The response must be made up of the lines in the entries below that contain "asExpr".

(Data provided Opens)

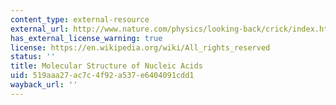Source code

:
 ```yaml
---
content_type: external-resource
external_url: http://www.nature.com/physics/looking-back/crick/index.html
has_external_license_warning: true
license: https://en.wikipedia.org/wiki/All_rights_reserved
status: ''
title: Molecular Structure of Nucleic Acids
uid: 519aaa27-ac7c-4f92-a537-e6404091cdd1
wayback_url: ''
---
```

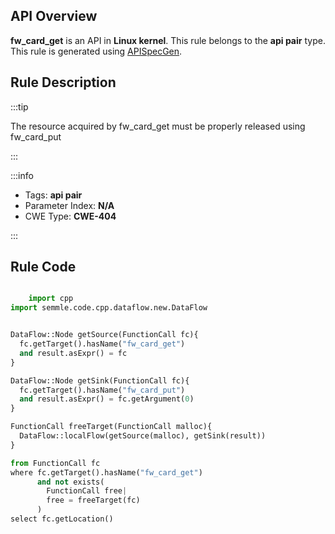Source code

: ---
---


## API Overview
**fw_card_get** is an API in **Linux kernel**. This rule belongs to the **api pair** type. This rule is generated using [APISpecGen](../../tools/APISpecGen).
## Rule Description

:::tip

The resource acquired by fw_card_get must be properly released using fw_card_put

:::

:::info

- Tags: **api pair**
- Parameter Index: **N/A**
- CWE Type: **CWE-404**

:::

## Rule Code
```python

    import cpp
import semmle.code.cpp.dataflow.new.DataFlow


DataFlow::Node getSource(FunctionCall fc){
  fc.getTarget().hasName("fw_card_get")
  and result.asExpr() = fc
}

DataFlow::Node getSink(FunctionCall fc){
  fc.getTarget().hasName("fw_card_put")
  and result.asExpr() = fc.getArgument(0)
}

FunctionCall freeTarget(FunctionCall malloc){
  DataFlow::localFlow(getSource(malloc), getSink(result))
}

from FunctionCall fc
where fc.getTarget().hasName("fw_card_get")
      and not exists(
        FunctionCall free| 
        free = freeTarget(fc)
      )
select fc.getLocation()

    
```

(Data provided Closes)

**Answer for the task:**
  and result.asExpr() = fc
  and result.asExpr() = fc.getArgument(0)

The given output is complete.